EXERCISE DETAILS
For the material that follows, return exactly the lines from the one with "descent** | | | |" through the one with "[.ipynb](/schedule/images/Chapter 7.ipynb) |", both ends included.
————
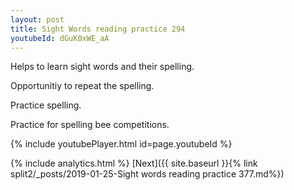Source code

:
 ```yaml
---
layout: post
title: Sight Words reading practice 294
youtubeId: dGuK0xWE_aA
---
```

 
 
Helps to learn sight words and their spelling.

Opportunitiy to repeat the spelling. 

Practice spelling. 
 
Practice for spelling bee competitions. 
 
{% include youtubePlayer.html id=page.youtubeId %}
 
 
{% include analytics.html %} 
[Next]({{ site.baseurl }}{% link  split2/_posts/2019-01-25-Sight words reading practice 377.md%})
 
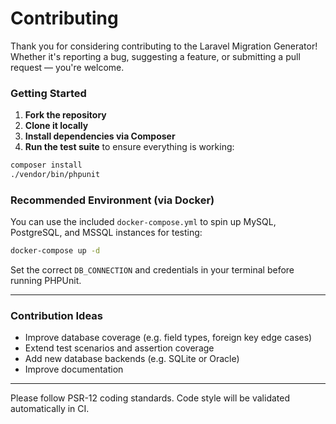 # Contributing

Thank you for considering contributing to the Laravel Migration Generator!  
Whether it's reporting a bug, suggesting a feature, or submitting a pull request — you're welcome.

### Getting Started

1. **Fork the repository**
2. **Clone it locally**
3. **Install dependencies via Composer**
4. **Run the test suite** to ensure everything is working:

```bash
composer install
./vendor/bin/phpunit
```

### Recommended Environment (via Docker)

You can use the included `docker-compose.yml` to spin up MySQL, PostgreSQL, and MSSQL instances for testing:

```bash
docker-compose up -d
```

Set the correct `DB_CONNECTION` and credentials in your terminal before running PHPUnit.

---

### Contribution Ideas

- Improve database coverage (e.g. field types, foreign key edge cases)
- Extend test scenarios and assertion coverage
- Add new database backends (e.g. SQLite or Oracle)
- Improve documentation

---

Please follow PSR-12 coding standards. Code style will be validated automatically in CI.
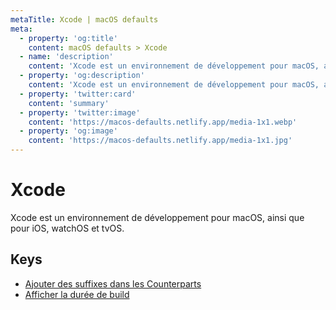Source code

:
 ```yaml
---
metaTitle: Xcode | macOS defaults
meta:
  - property: 'og:title'
    content: macOS defaults > Xcode
  - name: 'description'
    content: 'Xcode est un environnement de développement pour macOS, ainsi que pour iOS, watchOS et tvOS.'
  - property: 'og:description'
    content: 'Xcode est un environnement de développement pour macOS, ainsi que pour iOS, watchOS et tvOS.'
  - property: 'twitter:card'
    content: 'summary'
  - property: 'twitter:image'
    content: 'https://macos-defaults.netlify.app/media-1x1.webp'
  - property: 'og:image'
    content: 'https://macos-defaults.netlify.app/media-1x1.jpg'
---
```


# Xcode

Xcode est un environnement de développement pour macOS, ainsi que pour iOS, watchOS et tvOS.

## Keys

- [Ajouter des suffixes dans les Counterparts](./ideadditionalcounterpartsuffixes.md)
- [Afficher la durée de build](./showbuildoperationduration.md)
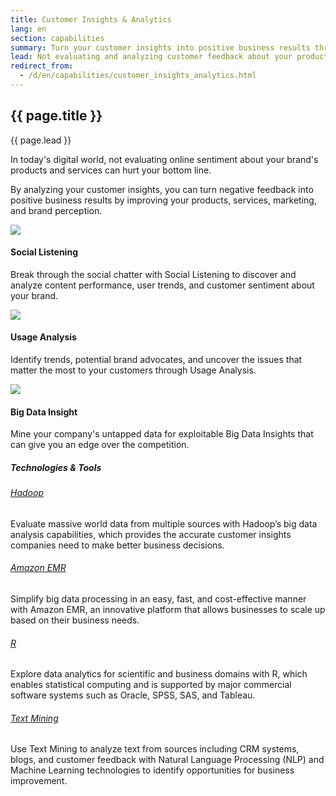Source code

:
 ```yaml
---
title: Customer Insights & Analytics
lang: en
section: capabilities
summary: Turn your customer insights into positive business results through digital tools including social listening, usage analysis, and big data insights.
lead: Not evaluating and analyzing customer feedback about your products and services can hurt your brand image. <strong>We can change that.</strong> 
redirect_from:
  - /d/en/capabilities/customer_insights_analytics.html
---
```


<section>
  <h2>{{ page.title }}</h2>
  <div class="intro">
    <p class="lead">{{ page.lead }}</p>
  </div>
</section>

In today's digital world, not evaluating online sentiment about your brand's products and services can hurt your bottom line. 

By analyzing your customer insights, you can turn negative feedback into positive business results by improving your products, services, marketing, and brand perception. 

<section>
  <div class="container">
    <div class="row">
      <div class="col-t6 col-m4 col-l6">
        <img src="{{site.baseurl}}/assets/img/capabilities/capabilities_CI_social.png">
        <h4>Social Listening</h4><p>Break through the social chatter with Social Listening to discover and analyze content performance, user trends, and customer sentiment about your brand.</p>
      </div>
      <div class="col-t3 col-m2 col-l3">
        <img src="{{site.baseurl}}/assets/img/capabilities/capabilities_CI_usage.png">
        <h4>Usage Analysis</h4><p>Identify trends, potential brand advocates, and uncover the issues that matter the most to your customers through Usage Analysis.</p>
      </div>
      <div class="col-t3 col-m2 col-l3">
        <img src="{{site.baseurl}}/assets/img/capabilities/capabilities_CI_data.png">
        <h4>Big Data Insight</h4><p>Mine your company's untapped data for exploitable Big Data Insights that can give you an edge over the competition.</p>
      </div>
    </div>
  </div>
</section>
	
<section>
  <div class="container">
    <h5 class="section-title">Technologies &amp; Tools</h5>
    <div class="row">
      <div class="col-m2 col-l3">
        <h6><a href="https://hadoop.apache.org/" target="_blank" class="ext">Hadoop</a></h6>
        <p>Evaluate massive world data from multiple sources with Hadoop’s big data analysis capabilities, which provides the accurate customer insights companies need to make better business decisions.</p>
      </div>
      <div class="col-m2 col-l3">
        <h6><a href="https://aws.amazon.com/elasticmapreduce/" target="_blank" class="ext">Amazon EMR</a></h6>
        <p>Simplify big data processing in an easy, fast, and cost-effective manner with Amazon EMR, an innovative platform that allows businesses to scale up based on their business needs.</p>
      </div>
      <div class="col-m2 col-l3">
        <h6><a href="https://www.r-project.org/" target="_blank" class="ext">R</a></h6>
        <p>Explore data analytics for scientific and business domains with R, which enables statistical computing and is supported by major commercial software systems such as Oracle, SPSS, SAS, and Tableau.</p>
      </div>
      <div class="col-m2 col-l3">
        <h6><a href="https://en.wikipedia.org/wiki/Text_mining" target="_blank" class="ext">Text Mining</a></h6>
        <p>Use Text Mining to analyze text from sources including CRM systems, blogs, and customer feedback with Natural Language Processing (NLP) and Machine Learning technologies to identify opportunities for business improvement.</p>
      </div>
    </div>
  </div>
</section>   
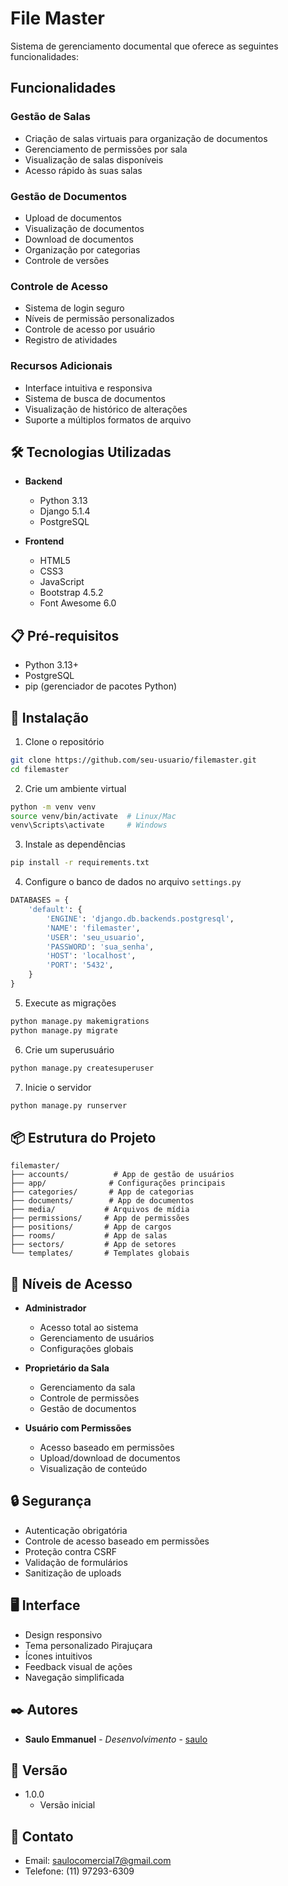 # File Master

Sistema de gerenciamento documental que oferece as seguintes funcionalidades:

## Funcionalidades

### Gestão de Salas
- Criação de salas virtuais para organização de documentos
- Gerenciamento de permissões por sala
- Visualização de salas disponíveis
- Acesso rápido às suas salas

### Gestão de Documentos
- Upload de documentos
- Visualização de documentos
- Download de documentos
- Organização por categorias
- Controle de versões

### Controle de Acesso
- Sistema de login seguro
- Níveis de permissão personalizados
- Controle de acesso por usuário
- Registro de atividades

### Recursos Adicionais
- Interface intuitiva e responsiva
- Sistema de busca de documentos
- Visualização de histórico de alterações
- Suporte a múltiplos formatos de arquivo

## 🛠️ Tecnologias Utilizadas

- **Backend**
  - Python 3.13
  - Django 5.1.4
  - PostgreSQL

- **Frontend**
  - HTML5
  - CSS3
  - JavaScript
  - Bootstrap 4.5.2
  - Font Awesome 6.0

## 📋 Pré-requisitos

- Python 3.13+
- PostgreSQL
- pip (gerenciador de pacotes Python)

## 🔧 Instalação

1. Clone o repositório
```bash
git clone https://github.com/seu-usuario/filemaster.git
cd filemaster
```

2. Crie um ambiente virtual
```bash
python -m venv venv
source venv/bin/activate  # Linux/Mac
venv\Scripts\activate     # Windows
```

3. Instale as dependências
```bash
pip install -r requirements.txt
```

4. Configure o banco de dados no arquivo `settings.py`
```python
DATABASES = {
    'default': {
        'ENGINE': 'django.db.backends.postgresql',
        'NAME': 'filemaster',
        'USER': 'seu_usuario',
        'PASSWORD': 'sua_senha',
        'HOST': 'localhost',
        'PORT': '5432',
    }
}
```

5. Execute as migrações
```bash
python manage.py makemigrations
python manage.py migrate
```

6. Crie um superusuário
```bash
python manage.py createsuperuser
```

7. Inicie o servidor
```bash
python manage.py runserver
```

## 📦 Estrutura do Projeto

```
filemaster/
├── accounts/          # App de gestão de usuários
├── app/              # Configurações principais
├── categories/       # App de categorias
├── documents/        # App de documentos
├── media/           # Arquivos de mídia
├── permissions/     # App de permissões
├── positions/       # App de cargos
├── rooms/           # App de salas
├── sectors/         # App de setores
└── templates/       # Templates globais
```

## 👥 Níveis de Acesso

- **Administrador**
  - Acesso total ao sistema
  - Gerenciamento de usuários
  - Configurações globais

- **Proprietário da Sala**
  - Gerenciamento da sala
  - Controle de permissões
  - Gestão de documentos

- **Usuário com Permissões**
  - Acesso baseado em permissões
  - Upload/download de documentos
  - Visualização de conteúdo

## 🔒 Segurança

- Autenticação obrigatória
- Controle de acesso baseado em permissões
- Proteção contra CSRF
- Validação de formulários
- Sanitização de uploads

## 🖥️ Interface

- Design responsivo
- Tema personalizado Pirajuçara
- Ícones intuitivos
- Feedback visual de ações
- Navegação simplificada

## ✒️ Autores

* **Saulo Emmanuel** - *Desenvolvimento* - [saulo](https://github.com/saulosilva2809/)

## 📌 Versão

* 1.0.0
    * Versão inicial

## 📧 Contato

* Email: saulocomercial7@gmail.com
* Telefone: (11) 97293-6309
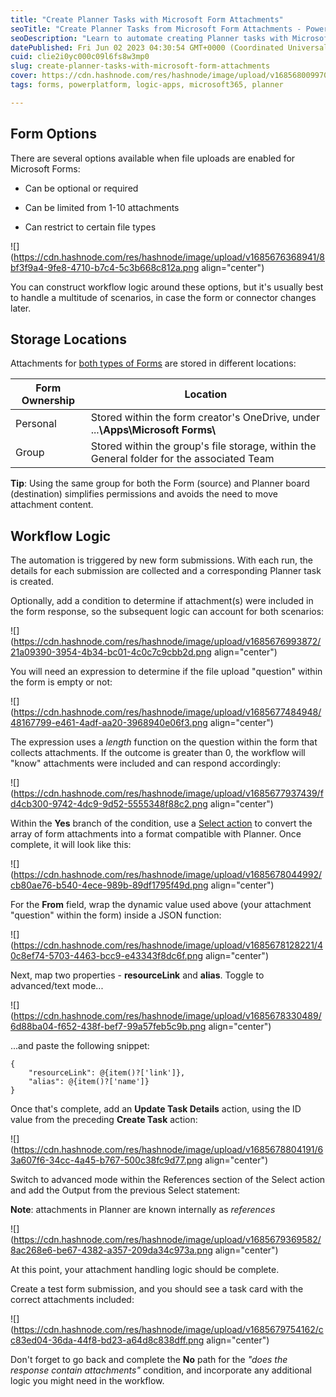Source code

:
```yaml
---
title: "Create Planner Tasks with Microsoft Form Attachments"
seoTitle: "Create Planner Tasks from Microsoft Form Attachments - Power Automate"
seoDescription: "Learn to automate creating Planner tasks with Microsoft Form attachments, manage storage locations, and handle attachment workflows efficiently"
datePublished: Fri Jun 02 2023 04:30:54 GMT+0000 (Coordinated Universal Time)
cuid: clie2i0yc000c09l6fs8w3mp0
slug: create-planner-tasks-with-microsoft-form-attachments
cover: https://cdn.hashnode.com/res/hashnode/image/upload/v1685680099701/48c96273-fbca-47fc-8eda-705cbd1f1f32.jpeg
tags: forms, powerplatform, logic-apps, microsoft365, planner

---
```


## Form Options

There are several options available when file uploads are enabled for Microsoft Forms:

* Can be optional or required
    
* Can be limited from 1-10 attachments
    
* Can restrict to certain file types
    

![](https://cdn.hashnode.com/res/hashnode/image/upload/v1685676368941/8bf3f9a4-9fe8-4710-b7c4-5c3b668c812a.png align="center")

You can construct workflow logic around these options, but it's usually best to handle a multitude of scenarios, in case the form or connector changes later.

## Storage Locations

Attachments for [both types of Forms](https://support.microsoft.com/en-au/office/create-a-group-form-or-quiz-7228eebb-a6ab-45ec-8123-52026a2f52ff) are stored in different locations:

| Form Ownership | Location |
| --- | --- |
| Personal | Stored within the form creator's OneDrive, under ...**\\Apps\\Microsoft Forms\\** |
| Group | Stored within the group's file storage, within the General folder for the associated Team |

**Tip**: Using the same group for both the Form (source) and Planner board (destination) simplifies permissions and avoids the need to move attachment content.

## Workflow Logic

The automation is triggered by new form submissions. With each run, the details for each submission are collected and a corresponding Planner task is created.

Optionally, add a condition to determine if attachment(s) were included in the form response, so the subsequent logic can account for both scenarios:

![](https://cdn.hashnode.com/res/hashnode/image/upload/v1685676993872/21a09390-3954-4b34-bc01-4c0c7c9cbb2d.png align="center")

You will need an expression to determine if the file upload "question" within the form is empty or not:

![](https://cdn.hashnode.com/res/hashnode/image/upload/v1685677484948/48167799-e461-4adf-aa20-3968940e06f3.png align="center")

The expression uses a *length* function on the question within the form that collects attachments. If the outcome is greater than 0, the workflow will "know" attachments were included and can respond accordingly:

![](https://cdn.hashnode.com/res/hashnode/image/upload/v1685677937439/fd4cb300-9742-4dc9-9d52-5555348f88c2.png align="center")

Within the **Yes** branch of the condition, use a [Select action](https://learn.microsoft.com/en-us/power-automate/data-operations#use-the-select-action) to convert the array of form attachments into a format compatible with Planner. Once complete, it will look like this:

![](https://cdn.hashnode.com/res/hashnode/image/upload/v1685678044992/cb80ae76-b540-4ece-989b-89df1795f49d.png align="center")

For the **From** field, wrap the dynamic value used above (your attachment "question" within the form) inside a JSON function:

![](https://cdn.hashnode.com/res/hashnode/image/upload/v1685678128221/40c8ef74-5703-4463-bcc9-e43343f8dc6f.png align="center")

Next, map two properties - **resourceLink** and **alias**. Toggle to advanced/text mode...

![](https://cdn.hashnode.com/res/hashnode/image/upload/v1685678330489/6d88ba04-f652-438f-bef7-99a57feb5c9b.png align="center")

...and paste the following snippet:

```plaintext
{
    "resourceLink": @{item()?['link']},
    "alias": @{item()?['name']}
}
```

Once that's complete, add an **Update Task Details** action, using the ID value from the preceding **Create Task** action:

![](https://cdn.hashnode.com/res/hashnode/image/upload/v1685678804191/63a607f6-34cc-4a45-b767-500c38fc9d77.png align="center")

Switch to advanced mode within the References section of the Select action and add the Output from the previous Select statement:

**Note**: attachments in Planner are known internally as *references*

![](https://cdn.hashnode.com/res/hashnode/image/upload/v1685679369582/8ac268e6-be67-4382-a357-209da34c973a.png align="center")

At this point, your attachment handling logic should be complete.

Create a test form submission, and you should see a task card with the correct attachments included:

![](https://cdn.hashnode.com/res/hashnode/image/upload/v1685679754162/cc83ed04-36da-44f8-bd23-a64d8c838dff.png align="center")

Don't forget to go back and complete the **No** path for the *"does the response contain attachments"* condition, and incorporate any additional logic you might need in the workflow.
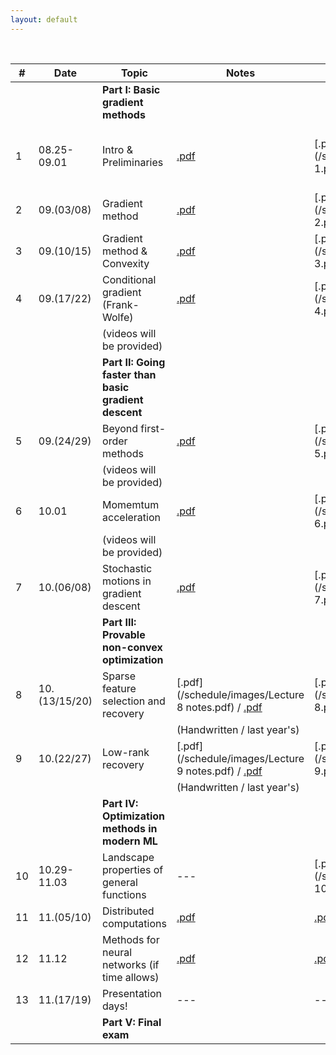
 ```yaml
---
layout: default
---
```


&nbsp;


| # | Date  | Topic  | Notes | Lecture | Notebook  |
|-|-|-|-|-|-|
| | | **Part I: Basic gradient methods** | | | |
| 1 | 08.25-09.01 | Intro & Preliminaries  | [.pdf](/schedule/images/chapter1.pdf) | [.pdf](/schedule/images/Lecture 1.pdf) | [.ipynb](/schedule/images/Chapter 1a.ipynb) [.ipynb](/schedule/images/Chapter 1b.ipynb)
| 2 | 09.(03/08) | Gradient method | [.pdf](/schedule/images/chapter2.pdf)  | [.pdf](/schedule/images/Lecture 2.pdf) | [.ipynb](/schedule/images/Chapter 2.ipynb) |
| 3 | 09.(10/15) | Gradient method & Convexity | [.pdf](/schedule/images/chapter3.pdf)  | [.pdf](/schedule/images/Lecture 3.pdf) | [.ipynb](/schedule/images/Chapter 3.ipynb) |
| 4 | 09.(17/22) | Conditional gradient (Frank-Wolfe) | [.pdf](/schedule/images/chapter4.pdf)  | [.pdf](/schedule/images/Lecture 4.pdf) | [.ipynb](/schedule/images/Chapter 4.ipynb) |
| | | (videos will be provided) |  | |  |
| | | **Part II: Going faster than basic gradient descent** | | | |
| 5 | 09.(24/29) | Beyond first-order methods | [.pdf](/schedule/images/chapter5.pdf)  | [.pdf](/schedule/images/Lecture 5.pdf) | [.ipynb](/schedule/images/Chapter 5.ipynb) |
| | | (videos will be provided) |  | |  |
| 6 | 10.01 | Momemtum acceleration | [.pdf](/schedule/images/chapter6.pdf)  | [.pdf](/schedule/images/Lecture 6.pdf) | [.ipynb](/schedule/images/Chapter 6.ipynb) |
| | | (videos will be provided) |  | |  |
| 7 | 10.(06/08) | Stochastic motions in gradient descent | [.pdf](/schedule/images/chapter7.pdf)  | [.pdf](/schedule/images/Lecture 7.pdf) | [.ipynb](/schedule/images/Chapter 7.ipynb) |
| | | **Part III: Provable non-convex optimization** | | | |
| 8 | 10.(13/15/20) | Sparse feature selection and recovery | [.pdf](/schedule/images/Lecture 8 notes.pdf) / [.pdf]() | [.pdf](/schedule/images/Lecture 8.pdf) | [.ipynb](/schedule/images/Chapter 8.ipynb) |
|  |  | | (Handwritten / last year's) |  | |
| 9 | 10.(22/27) | Low-rank recovery | [.pdf](/schedule/images/Lecture 9 notes.pdf) / [.pdf]() | [.pdf](/schedule/images/Lecture 9.pdf) | [.ipynb](/schedule/images/Chapter 9.ipynb) |
|  |  | | (Handwritten / last year's) |  | |
| | | **Part IV: Optimization methods in modern ML** | | | |
| 10 | 10.29-11.03 | Landscape properties of general functions | ---  | [.pdf](/schedule/images/Lecture 10.pdf) | --- |
| 11 | 11.(05/10) | Distributed computations | [.pdf]()  | [.pdf]() | --- |
| 12 | 11.12 | Methods for neural networks (if time allows) | [.pdf]()  | [.pdf]() | --- |
| 13 | 11.(17/19) | Presentation days!  | ---  | ---  | --- |
| | | **Part V: Final exam** | | | |

&nbsp;
&nbsp;
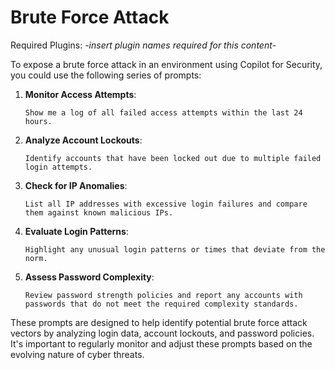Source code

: # Brute Force Attack

Required Plugins: -*insert plugin names required for this content*-

To expose a brute force attack in an environment using Copilot for Security, you could use the following series of prompts:

1. **Monitor Access Attempts**:
   ```
   Show me a log of all failed access attempts within the last 24 hours.
   ```

2. **Analyze Account Lockouts**:
   ```
   Identify accounts that have been locked out due to multiple failed login attempts.
   ```

3. **Check for IP Anomalies**:
   ```
   List all IP addresses with excessive login failures and compare them against known malicious IPs.
   ```

4. **Evaluate Login Patterns**:
   ```
   Highlight any unusual login patterns or times that deviate from the norm.
   ```

5. **Assess Password Complexity**:
   ```
   Review password strength policies and report any accounts with passwords that do not meet the required complexity standards.
   ```

These prompts are designed to help identify potential brute force attack vectors by analyzing login data, account lockouts, and password policies. It's important to regularly monitor and adjust these prompts based on the evolving nature of cyber threats.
————
SOLUTION TO THE PROBLEM
| | | **Part II: Going faster than basic gradient descent** | | | |
| 5 | 09.(24/29) | Beyond first-order methods | [.pdf](/schedule/images/chapter5.pdf)  | [.pdf](/schedule/images/Lecture 5.pdf) | [.ipynb](/schedule/images/Chapter 5.ipynb) |
| | | (videos will be provided) |  | |  |
| 6 | 10.01 | Momemtum acceleration | [.pdf](/schedule/images/chapter6.pdf)  | [.pdf](/schedule/images/Lecture 6.pdf) | [.ipynb](/schedule/images/Chapter 6.ipynb) |
| | | (videos will be provided) |  | |  |
| 7 | 10.(06/08) | Stochastic motions in gradient descent | [.pdf](/schedule/images/chapter7.pdf)  | [.pdf](/schedule/images/Lecture 7.pdf) | [.ipynb](/schedule/images/Chapter 7.ipynb) |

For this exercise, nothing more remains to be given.